Debo de haber dormido una eternidad, pues el lado de la cama en el que
se acuesta mi pareja está helado. Miro el reloj. Las cuatro de la tarde. Me
siento un poco delincuente. No es que no necesitara el sueño. Después de lo que
ha ocurrido lo necesitaba con toda mi alma. Pero ahora que no tengo trabajo me
parece que no hago nada útil.
Una ducha es lo que
preciso, y luego un café y un periódico.

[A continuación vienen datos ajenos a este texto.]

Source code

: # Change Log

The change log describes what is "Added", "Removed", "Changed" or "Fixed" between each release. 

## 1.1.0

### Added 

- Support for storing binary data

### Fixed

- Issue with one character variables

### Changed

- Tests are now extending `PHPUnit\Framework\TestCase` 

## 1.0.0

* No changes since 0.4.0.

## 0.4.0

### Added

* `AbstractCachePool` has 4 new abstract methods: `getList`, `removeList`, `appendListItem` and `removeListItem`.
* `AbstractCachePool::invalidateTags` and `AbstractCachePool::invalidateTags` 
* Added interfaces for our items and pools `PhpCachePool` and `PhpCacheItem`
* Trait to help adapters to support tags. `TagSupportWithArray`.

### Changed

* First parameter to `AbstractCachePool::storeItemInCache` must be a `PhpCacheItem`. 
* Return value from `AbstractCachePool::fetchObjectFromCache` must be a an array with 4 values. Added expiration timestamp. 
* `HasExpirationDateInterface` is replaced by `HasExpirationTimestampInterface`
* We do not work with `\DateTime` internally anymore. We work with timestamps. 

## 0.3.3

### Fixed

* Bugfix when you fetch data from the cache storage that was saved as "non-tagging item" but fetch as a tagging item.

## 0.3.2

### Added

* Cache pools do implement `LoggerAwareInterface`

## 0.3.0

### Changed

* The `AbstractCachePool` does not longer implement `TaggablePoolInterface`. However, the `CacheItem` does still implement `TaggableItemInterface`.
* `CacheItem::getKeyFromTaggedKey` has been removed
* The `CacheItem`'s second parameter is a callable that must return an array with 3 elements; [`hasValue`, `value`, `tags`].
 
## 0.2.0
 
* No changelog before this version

Me esfuerzo por concentrarme en esas
rutinas, aunque, desde el primer instante, soy consciente de que me voy a tener
que enfrentar a esto sola.
Cómo definirlo.
Una revelación que ha
generado en mí una nueva conciencia. De pronto me he sentido joven y vieja al
mismo tiempo. Como el señor. Él no quería desaparecer de este mundo sin
contarme su secreto.
El agua se desliza
por mi cuerpo y, pese a estar fría, noto calidez. Ni aún así me abandonan sus
palabras, susurradas una noche tras otra al oído. En especial una frase, que
era como el resumen de su legado: «El hombre es una plaga peor que cualquier monstruo».
Me pregunto qué
terribles experiencias habría sufrido para abominar de sus semejantes de tal
modo. Las mujeres, sin embargo, no le merecíamos una opinión tan pésima. Una
parte de mí me advierte que son los desvaríos de un loco. Otra se pregunta si
no tendrá razón.
Intento concentrarme en el periódico, pero la disociación entre mente y cuerpo llega a límites insospechados. Para el señor las mujeres somos, ni más ni menos, la salvación. El café acaba de derramarse sobre mi blusa. En vez de intentar limpiar la mancha, vierto el resto en el sofá.